• [The data]

- - - - -

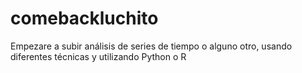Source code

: # comebackluchito
Empezare a subir análisis de series de tiempo o alguno otro, usando diferentes técnicas y utilizando Python o R
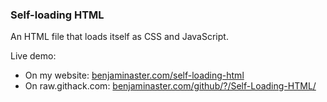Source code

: 
### Self-loading HTML

An HTML file that loads itself as CSS and JavaScript.

Live demo: 
- On my website: [benjaminaster.com/self-loading-html](https://benjaminaster.com/self-loading-html/)
- On raw[]().githack.com: [benjaminaster.com/github/?/Self-Loading-HTML/](https://benjaminaster.com/github/?/Self-Loading-HTML/)

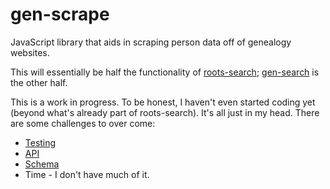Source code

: gen-scrape
==========

JavaScript library that aids in scraping person data off of genealogy websites.

This will essentially be half the functionality of [roots-search](https://github.com/rootsdev/roots-search); [gen-search](https://github.com/genealogysystems/gen-search) is the other half.

This is a work in progress. To be honest, I haven't even started coding yet (beyond what's already part of roots-search). It's all just in my head. There are some challenges to over come:

* [Testing](https://github.com/rootsdev/gen-scrape/issues/1)
* [API](https://github.com/rootsdev/gen-scrape/issues/2)
* [Schema](https://github.com/rootsdev/gen-scrape/issues/3)
* Time - I don't have much of it.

- - - - -

• [What you will do]
Return a copy of every line in the records that includes the string "search".

• [Exercise result]
This will essentially be half the functionality of [roots-search](https://github.com/rootsdev/roots-search); [gen-search](https://github.com/genealogysystems/gen-search) is the other half.
This is a work in progress. To be honest, I haven't even started coding yet (beyond what's already part of roots-search). It's all just in my head. There are some challenges to over come:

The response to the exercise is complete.